The World Press Photo Exhibition is currently on in Auckland and features the work of photojournalists from around the globe, each chronicling events over the course of the last year.
The topics vary from natural disasters, human grief and devotion, and the effects of riots, war and drug cartels on communities across the world.
The images are stark and powerful reminders of the world we live in, a harsh yet beautiful place full of love and loathing.
The show is the result of an annual contest, with a jury selecting winners from a pool over 100,000 images entered by 5247 photographers representing 124 nationalities.
The show opened last Thursday to a full crowd, who were reminded poignantly the risks photojournalists take to bring these images to the world. Photographers who had died were acknowledged for the work they had done in the Middle East, where violent riots had dominated the news for so many months.

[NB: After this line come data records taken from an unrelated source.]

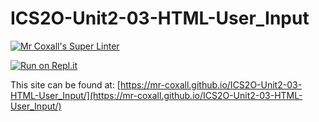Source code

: # ICS2O-Unit2-03-HTML-User_Input

[![Mr Coxall's Super Linter](https://github.com/Mr-Coxall/ICS2O-Unit2-03-HTML-User_Input/workflows/Mr%20Coxall's%20Super%20Linter/badge.svg)](https://github.com/Mr-Coxall/ICS2O-Unit2-03-HTML-User_Input/actions/)

[![Run on Repl.it](https://repl.it/badge/github/Mr-Coxall/ICS2O-Unit2-03-HTML-User_Input)](https://repl.it/github/Mr-Coxall/ICS2O-Unit2-03-HTML-User_Input)

This site can be found at: [https://mr-coxall.github.io/ICS2O-Unit2-03-HTML-User_Input/](https://mr-coxall.github.io/ICS2O-Unit2-03-HTML-User_Input/)

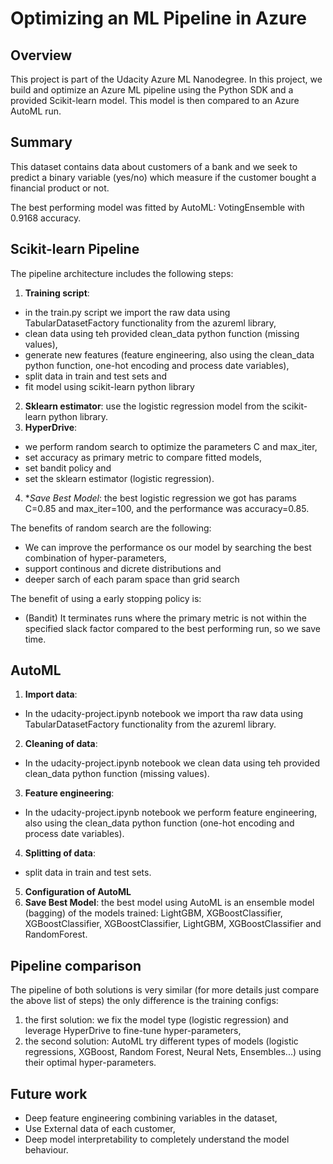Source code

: # Optimizing an ML Pipeline in Azure

## Overview
This project is part of the Udacity Azure ML Nanodegree.
In this project, we build and optimize an Azure ML pipeline using the Python SDK and a provided Scikit-learn model.
This model is then compared to an Azure AutoML run.

## Summary
This dataset contains data about customers of a bank and we seek to predict a binary variable (yes/no) which measure if the customer bought a financial product or not.

The best performing model was fitted by AutoML: VotingEnsemble with 0.9168 accuracy.

## Scikit-learn Pipeline
The pipeline architecture includes the following steps:
1. **Training script**: 
  - in the train.py script we import the raw data using TabularDatasetFactory functionality from the azureml library, 
  - clean data using teh provided clean_data python function (missing values), 
  - generate new features (feature engineering, also using the clean_data python function, one-hot encoding and process date variables),
  - split data in train and test sets and 
  - fit model using scikit-learn python library
2. **Sklearn estimator**: use the logistic regression model from the scikit-learn python library.
3. **HyperDrive**: 
  - we perform random search to optimize the parameters C and max_iter, 
  - set accuracy as primary metric to compare fitted models, 
  - set bandit policy and 
  - set the sklearn estimator (logistic regression).
4. **Save Best Model*: the best logistic regression we got has params C=0.85 and max_iter=100, and the performance was accuracy=0.85.

The benefits of random search are the following: 
- We can improve the performance os our model by searching the best combination of hyper-parameters,
- support continous and dicrete distributions and
- deeper sarch of each param space than grid search

The benefit of using a early stopping policy is:
- (Bandit) It terminates runs where the primary metric is not within the specified slack factor compared to the best performing run, so we save time.

## AutoML
1. **Import data**:
  - In the udacity-project.ipynb notebook we import tha raw data using TabularDatasetFactory functionality from the azureml library.
2. **Cleaning of data**:
  - In the udacity-project.ipynb notebook we clean data using teh provided clean_data python function (missing values).
3. **Feature engineering**:
  - In the udacity-project.ipynb notebook we perform feature engineering, also using the clean_data python function (one-hot encoding and process date variables).
4. **Splitting of data**:
  - split data in train and test sets.
5. **Configuration of AutoML**
6. **Save Best Model**: the best model using AutoML is an ensemble model (bagging) of the models trained: LightGBM, XGBoostClassifier, XGBoostClassifier, XGBoostClassifier, LightGBM, XGBoostClassifier and RandomForest.

## Pipeline comparison
The pipeline of both solutions is very similar (for more details just compare the above list of steps) the only difference is the training configs:
1. the first solution: we fix the model type (logistic regression) and leverage HyperDrive to fine-tune hyper-parameters,
2. the second solution: AutoML try different types of models (logistic regressions, XGBoost, Random Forest, Neural Nets, Ensembles...) using their optimal hyper-parameters.

## Future work
- Deep feature engineering combining variables in the dataset,
- Use External data of each customer,
- Deep model interpretability to completely understand the model behaviour.
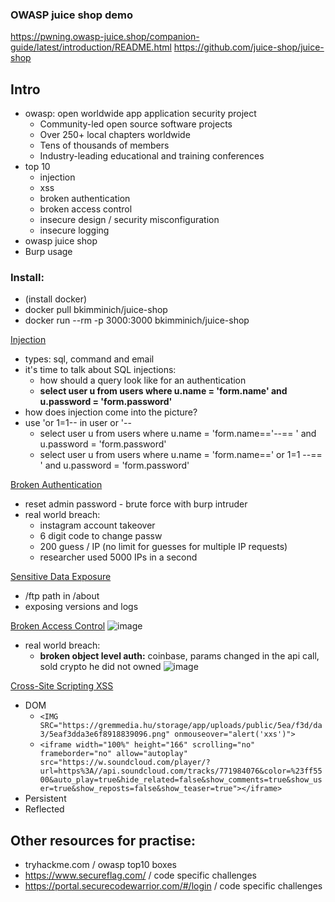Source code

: ### OWASP juice shop demo

https://pwning.owasp-juice.shop/companion-guide/latest/introduction/README.html
https://github.com/juice-shop/juice-shop

## Intro
- owasp: open worldwide app application security project
	- Community-led open source software projects
	- Over 250+ local chapters worldwide
	- Tens of thousands of members
	- Industry-leading educational and training conferences
- top 10
	- injection
	- xss
	- broken authentication
	- broken access control
	- insecure design / security misconfiguration
	- insecure logging
- owasp juice shop
- Burp usage
### Install:
- (install docker)
- docker pull bkimminich/juice-shop
- docker run --rm -p 3000:3000 bkimminich/juice-shop

[Injection](https://owasp.org/www-project-top-ten/OWASP_Top_Ten_2017/Top_10-2017_A1-Injection)
- types: sql, command and email
- it's time to talk about SQL injections:
	- how should a query look like for an authentication
	- **select user u from users where u.name = 'form.name' and u.password = 'form.password'**
- how does injection come into the picture? 
- use 'or 1=1-- in user or '--
	- select user u from users where u.name = 'form.name=='--== ' and u.password = 'form.password'
	- select user u from users where u.name = 'form.name==' or 1=1 --== ' and u.password = 'form.password'

[Broken Authentication](https://owasp.org/www-project-top-ten/OWASP_Top_Ten_2017/Top_10-2017_A2-Broken_Authentication)
- reset admin password - brute force with burp intruder
- real world breach: 
	- instagram account takeover
	- 6 digit code to change passw
	- 200 guess / IP  (no limit for guesses for multiple IP requests)
	- researcher used 5000 IPs in a second

[Sensitive Data Exposure](https://owasp.org/www-project-top-ten/OWASP_Top_Ten_2017/Top_10-2017_A3-Sensitive_Data_Exposure)
- /ftp path in /about
- exposing versions and logs

[Broken Access Control](https://owasp.org/www-project-top-ten/OWASP_Top_Ten_2017/Top_10-2017_A5-Broken_Access_Control)
![image](https://github.com/radopeti/stuff/assets/13570657/3ace6b33-527c-4408-a0c0-36fa23ae4c1d)

- real world breach:
	- **broken object level auth:** coinbase, params changed in the api call, sold crypto he did not owned
		![image](https://github.com/radopeti/stuff/assets/13570657/99adacea-a7fb-41c3-a2ff-7b209b9d42d6)


[Cross-Site Scripting XSS](https://owasp.org/www-project-top-ten/OWASP_Top_Ten_2017/Top_10-2017_A7-Cross-Site_Scripting_(XSS))
- DOM 
	- `<IMG SRC="https://gremmedia.hu/storage/app/uploads/public/5ea/f3d/da3/5eaf3dda3e6f8918839096.png" onmouseover="alert('xxs')">`
	- `<iframe width="100%" height="166" scrolling="no" frameborder="no" allow="autoplay" src="https://w.soundcloud.com/player/?url=https%3A//api.soundcloud.com/tracks/771984076&color=%23ff5500&auto_play=true&hide_related=false&show_comments=true&show_user=true&show_reposts=false&show_teaser=true"></iframe>`
- Persistent
- Reflected

## Other resources for practise:
- tryhackme.com / owasp top10 boxes
- https://www.secureflag.com/ / code specific challenges
- https://portal.securecodewarrior.com/#/login / code specific challenges
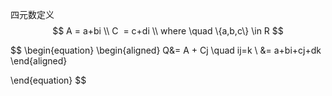 四元数定义
$$
A = a+bi \\
C  = c+di \\
where \quad \{a,b,c\} \in R
$$

$$
\begin{equation}
\begin{aligned}
Q&= A + Cj \quad ij=k \\
&= a+bi+cj+dk
\end{aligned}
    
\end{equation}
$$
 
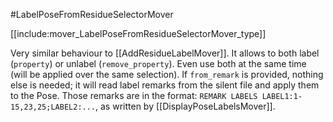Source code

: #LabelPoseFromResidueSelectorMover

[[include:mover_LabelPoseFromResidueSelectorMover_type]]

Very similar behaviour to [[AddResidueLabelMover]].
It allows to both label (`property`) or unlabel (`remove_property`). Even use both at the same time (will be applied over the same selection).
If `from_remark` is provided, nothing else is needed; it will read label remarks from the silent file and apply them to the Pose. Those remarks are in the format: `REMARK LABELS LABEL1:1-15,23,25;LABEL2:...`, as written by [[DisplayPoseLabelsMover]].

Geoff Burns, the acting Officer in charge of the Canterbury Forensic Imaging Section talked of the tragedies that hit closer to home and of the work his team did documenting the recovery of bodies and property in the wake of the February Earthquake.
Inside the exhibition there were a range of stark and moving images on display. A Ukranian prostitute resting between clients confronts you with her piercing stare, the work of vets dehorning Rhinos so that they were less appealing to poachers is moving, the limbs and head of a cartel victim removed from the trunk of a car in Mexico repulsive.
This is the third year that Rotary has brought the exhibition to Auckland and it is well worth a visit. The photos on display will move, educate and delight you and provide a fitting commentary on the state of the world we live in. The show is only on until July 14 and tickets cost $10 for adults, $5 for students.
Auckland Exhibition is on show at Australis Nathan Building, 40 Customs Street East.